**** Input data
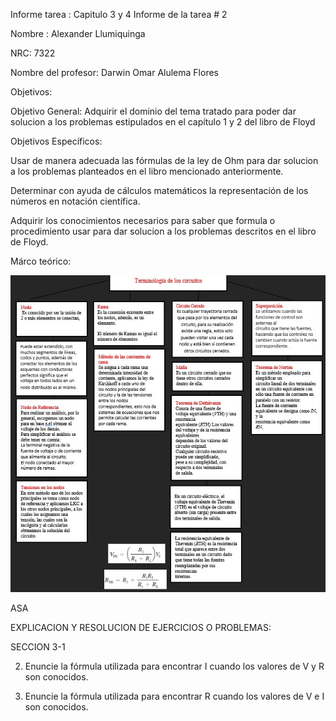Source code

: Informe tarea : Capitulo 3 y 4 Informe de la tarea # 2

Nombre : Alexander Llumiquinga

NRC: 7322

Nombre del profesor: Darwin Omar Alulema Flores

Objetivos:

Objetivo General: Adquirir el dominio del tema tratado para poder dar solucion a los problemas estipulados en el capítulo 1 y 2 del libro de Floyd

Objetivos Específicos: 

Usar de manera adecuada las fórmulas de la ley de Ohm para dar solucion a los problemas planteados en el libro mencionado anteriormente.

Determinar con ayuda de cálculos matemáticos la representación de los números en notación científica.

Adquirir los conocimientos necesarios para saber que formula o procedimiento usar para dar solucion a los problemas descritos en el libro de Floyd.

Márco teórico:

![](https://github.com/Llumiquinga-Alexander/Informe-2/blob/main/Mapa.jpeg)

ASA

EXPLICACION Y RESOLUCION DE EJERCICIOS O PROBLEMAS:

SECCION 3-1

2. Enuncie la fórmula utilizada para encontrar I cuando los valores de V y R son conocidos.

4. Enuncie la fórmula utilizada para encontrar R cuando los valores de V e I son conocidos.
********
To do:
Repeat, word for word, every line from the line that contains "Adquirir los conocimientos" to the end of the entries; include both of those lines and no others.

Reply:
Adquirir los conocimientos necesarios para saber que formula o procedimiento usar para dar solucion a los problemas descritos en el libro de Floyd.

Márco teórico:

![](https://github.com/Llumiquinga-Alexander/Informe-2/blob/main/Mapa.jpeg)

ASA

EXPLICACION Y RESOLUCION DE EJERCICIOS O PROBLEMAS:

SECCION 3-1

2. Enuncie la fórmula utilizada para encontrar I cuando los valores de V y R son conocidos.

4. Enuncie la fórmula utilizada para encontrar R cuando los valores de V e I son conocidos.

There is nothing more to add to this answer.